We started with Gyeongbokgung Palace where we saw the changing of the guard, complete with traditional dress which was a marked contrast to the glassy skyscrapers in the background.

I really enjoyed wandering around the palace grounds at Gyeongbokgung Palace. The air was cleaner as there were so many trees around, which was a welcome break from the smog of the city. The autumnal leaves were also beautiful.

We also saw the changing of the guard at Deoksugung Palace – a busy city-centre palace opposite Seoul Plaza. There were large queues to go inside just after the changing of the guard, but we came back later in the evening and it was empty.

We also went to both Hanok Villages showcasing the old-style architecture of Seoul. Bukchon Hanok Village is an actual lived-in village so you have to be quiet when you walk around the streets and be respectful with taking photos. There were wardens standing on the street corners reminding tourists to be quiet, and there was a banner saying “No tourists allowed thanks for your cooperation. Our village is suffering from tourists“. Due to our route, we didn’t see this until we were leaving anyway.

Namsangol Hanok Village is not lived in, but is a perfectly preserved example of the old-style Hanok Village.

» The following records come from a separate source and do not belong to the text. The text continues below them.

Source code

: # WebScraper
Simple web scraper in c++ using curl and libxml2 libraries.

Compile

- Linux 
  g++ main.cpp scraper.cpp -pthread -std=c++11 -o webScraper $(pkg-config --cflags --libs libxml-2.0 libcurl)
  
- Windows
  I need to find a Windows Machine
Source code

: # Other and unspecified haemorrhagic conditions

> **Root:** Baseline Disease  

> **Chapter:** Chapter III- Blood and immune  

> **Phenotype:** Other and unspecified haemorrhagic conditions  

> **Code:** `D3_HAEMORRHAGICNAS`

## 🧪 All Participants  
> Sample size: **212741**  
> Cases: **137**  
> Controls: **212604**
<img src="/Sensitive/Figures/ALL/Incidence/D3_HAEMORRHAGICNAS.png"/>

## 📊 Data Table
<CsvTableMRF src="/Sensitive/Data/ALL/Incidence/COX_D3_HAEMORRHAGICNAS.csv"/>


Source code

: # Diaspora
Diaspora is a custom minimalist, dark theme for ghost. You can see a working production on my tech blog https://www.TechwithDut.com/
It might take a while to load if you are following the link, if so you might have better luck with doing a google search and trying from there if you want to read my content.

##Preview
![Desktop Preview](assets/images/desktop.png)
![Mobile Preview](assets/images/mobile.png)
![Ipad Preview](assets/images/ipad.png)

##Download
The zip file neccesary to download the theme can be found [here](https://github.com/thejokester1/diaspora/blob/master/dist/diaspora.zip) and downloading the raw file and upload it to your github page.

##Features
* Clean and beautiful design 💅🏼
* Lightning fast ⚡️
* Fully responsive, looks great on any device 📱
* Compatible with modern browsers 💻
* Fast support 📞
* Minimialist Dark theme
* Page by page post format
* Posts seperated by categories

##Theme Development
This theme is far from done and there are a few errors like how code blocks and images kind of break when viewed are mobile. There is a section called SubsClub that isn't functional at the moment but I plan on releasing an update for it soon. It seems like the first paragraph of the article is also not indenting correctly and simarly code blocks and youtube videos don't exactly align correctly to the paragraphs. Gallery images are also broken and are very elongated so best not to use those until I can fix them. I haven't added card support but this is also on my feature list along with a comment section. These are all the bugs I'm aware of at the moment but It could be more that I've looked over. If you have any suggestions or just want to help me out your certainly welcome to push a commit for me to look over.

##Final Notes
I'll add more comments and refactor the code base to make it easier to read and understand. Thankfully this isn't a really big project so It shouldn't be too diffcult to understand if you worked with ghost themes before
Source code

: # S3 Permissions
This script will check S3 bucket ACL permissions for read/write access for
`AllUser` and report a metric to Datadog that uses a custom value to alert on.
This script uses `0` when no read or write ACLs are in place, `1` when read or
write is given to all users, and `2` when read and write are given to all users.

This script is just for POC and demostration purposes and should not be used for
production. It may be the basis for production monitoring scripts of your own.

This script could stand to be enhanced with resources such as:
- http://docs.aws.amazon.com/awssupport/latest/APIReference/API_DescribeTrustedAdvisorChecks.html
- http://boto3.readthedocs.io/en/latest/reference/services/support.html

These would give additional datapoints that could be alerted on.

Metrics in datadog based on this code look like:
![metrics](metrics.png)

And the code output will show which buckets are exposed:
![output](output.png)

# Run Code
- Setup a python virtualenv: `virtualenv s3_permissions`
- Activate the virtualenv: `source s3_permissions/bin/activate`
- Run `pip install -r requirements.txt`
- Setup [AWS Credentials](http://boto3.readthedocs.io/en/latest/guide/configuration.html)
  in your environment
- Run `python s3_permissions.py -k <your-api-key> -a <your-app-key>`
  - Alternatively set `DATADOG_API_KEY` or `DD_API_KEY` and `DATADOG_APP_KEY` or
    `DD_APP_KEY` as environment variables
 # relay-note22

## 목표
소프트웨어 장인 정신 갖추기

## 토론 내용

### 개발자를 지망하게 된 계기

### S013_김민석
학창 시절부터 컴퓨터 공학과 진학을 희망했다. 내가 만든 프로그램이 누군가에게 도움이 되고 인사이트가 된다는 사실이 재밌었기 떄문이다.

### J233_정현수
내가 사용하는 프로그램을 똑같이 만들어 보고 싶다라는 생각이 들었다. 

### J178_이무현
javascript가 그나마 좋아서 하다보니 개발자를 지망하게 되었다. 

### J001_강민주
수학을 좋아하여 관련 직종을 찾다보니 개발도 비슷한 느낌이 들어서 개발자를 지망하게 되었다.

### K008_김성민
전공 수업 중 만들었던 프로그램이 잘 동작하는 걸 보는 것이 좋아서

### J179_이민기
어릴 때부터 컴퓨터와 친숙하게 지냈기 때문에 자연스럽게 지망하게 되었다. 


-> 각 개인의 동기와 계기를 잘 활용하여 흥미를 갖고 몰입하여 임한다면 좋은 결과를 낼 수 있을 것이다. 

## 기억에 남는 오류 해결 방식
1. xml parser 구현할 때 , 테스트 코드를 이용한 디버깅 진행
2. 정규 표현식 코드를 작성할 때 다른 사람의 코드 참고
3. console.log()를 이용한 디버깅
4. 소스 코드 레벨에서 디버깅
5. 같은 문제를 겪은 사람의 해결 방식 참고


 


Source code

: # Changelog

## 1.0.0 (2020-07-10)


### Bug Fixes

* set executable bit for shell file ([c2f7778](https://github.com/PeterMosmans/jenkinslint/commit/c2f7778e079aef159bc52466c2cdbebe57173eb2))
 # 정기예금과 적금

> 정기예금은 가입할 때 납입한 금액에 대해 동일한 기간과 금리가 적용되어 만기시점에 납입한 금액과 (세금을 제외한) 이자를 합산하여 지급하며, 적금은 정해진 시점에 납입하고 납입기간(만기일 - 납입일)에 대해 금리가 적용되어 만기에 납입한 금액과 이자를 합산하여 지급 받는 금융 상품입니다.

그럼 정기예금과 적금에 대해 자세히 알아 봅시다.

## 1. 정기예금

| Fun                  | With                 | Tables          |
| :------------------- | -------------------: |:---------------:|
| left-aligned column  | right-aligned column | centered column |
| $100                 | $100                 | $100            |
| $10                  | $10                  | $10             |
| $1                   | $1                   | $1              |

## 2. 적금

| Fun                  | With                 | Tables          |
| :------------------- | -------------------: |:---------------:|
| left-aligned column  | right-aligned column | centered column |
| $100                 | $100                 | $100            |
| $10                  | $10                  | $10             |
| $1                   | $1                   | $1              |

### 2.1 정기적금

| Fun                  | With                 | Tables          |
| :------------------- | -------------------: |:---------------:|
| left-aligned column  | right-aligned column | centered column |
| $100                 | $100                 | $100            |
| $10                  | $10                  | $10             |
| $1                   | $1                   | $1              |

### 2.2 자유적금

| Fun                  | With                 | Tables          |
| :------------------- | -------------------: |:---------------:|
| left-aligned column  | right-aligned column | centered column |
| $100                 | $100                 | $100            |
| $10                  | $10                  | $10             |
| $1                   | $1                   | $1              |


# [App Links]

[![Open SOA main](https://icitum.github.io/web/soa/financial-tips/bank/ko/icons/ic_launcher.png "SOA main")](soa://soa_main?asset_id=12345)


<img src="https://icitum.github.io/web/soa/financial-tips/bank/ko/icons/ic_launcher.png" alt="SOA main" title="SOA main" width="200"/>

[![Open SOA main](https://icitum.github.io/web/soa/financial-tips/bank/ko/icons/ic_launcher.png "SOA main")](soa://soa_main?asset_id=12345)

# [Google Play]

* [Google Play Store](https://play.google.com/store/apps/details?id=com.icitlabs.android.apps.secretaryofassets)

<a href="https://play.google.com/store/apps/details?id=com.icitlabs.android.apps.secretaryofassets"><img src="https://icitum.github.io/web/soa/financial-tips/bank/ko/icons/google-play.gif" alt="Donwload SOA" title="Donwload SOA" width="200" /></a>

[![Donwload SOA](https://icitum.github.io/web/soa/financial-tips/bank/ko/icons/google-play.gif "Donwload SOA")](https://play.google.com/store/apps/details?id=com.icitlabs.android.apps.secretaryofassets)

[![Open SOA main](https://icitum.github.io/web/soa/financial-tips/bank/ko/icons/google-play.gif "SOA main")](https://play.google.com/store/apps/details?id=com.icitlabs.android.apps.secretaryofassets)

We saw small children looking round with their English tutors and I was amazed at the standard of the children’s English. On balance, Namsangol Hanok Village is better as you can properly explore, look inside the buildings, take copious photos, and you don’t have to whisper.

We also went to Changdeokgung Palace and the neighbouring Changgyeonggung Palace and enjoyed more autumn leaves and temples. Overall, the Palaces of Seoul were well worth exploring, and I was pleasantly surprised at how pretty they were. I also found them to be a great respite from the smog as the Palaces are surrounded by trees which are the lungs of the city.